What is required: Repeat the data as given. Images do not go in the copy.

Data provided:
<<<<
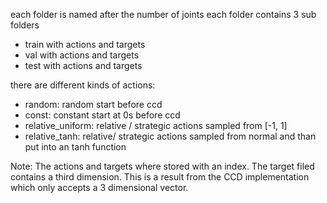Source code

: each folder is named after the number of joints 
each folder contains 3 sub folders

- train with actions and targets
- val with actions and targets
- test with actions and targets

there are different kinds of actions:

- random: random start before ccd
- const: constant start at 0s before ccd
- relative_uniform: relative / strategic actions sampled from [-1, 1]
- relative_tanh: relative/ strategic actions sampled from normal and than put into an tanh function

Note:
The actions and targets where stored with an index.
The target filed contains a third dimension. This is a result from the CCD implementation which only accepts a 3 dimensional vector.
>>>>
Answer to the exercise:
Source code

: each folder is named after the number of joints 
each folder contains 3 sub folders

- train with actions and targets
- val with actions and targets
- test with actions and targets

there are different kinds of actions:

- random: random start before ccd
- const: constant start at 0s before ccd
- relative_uniform: relative / strategic actions sampled from [-1, 1]
- relative_tanh: relative/ strategic actions sampled from normal and than put into an tanh function

Note:
The actions and targets where stored with an index.
The target filed contains a third dimension. This is a result from the CCD implementation which only accepts a 3 dimensional vector.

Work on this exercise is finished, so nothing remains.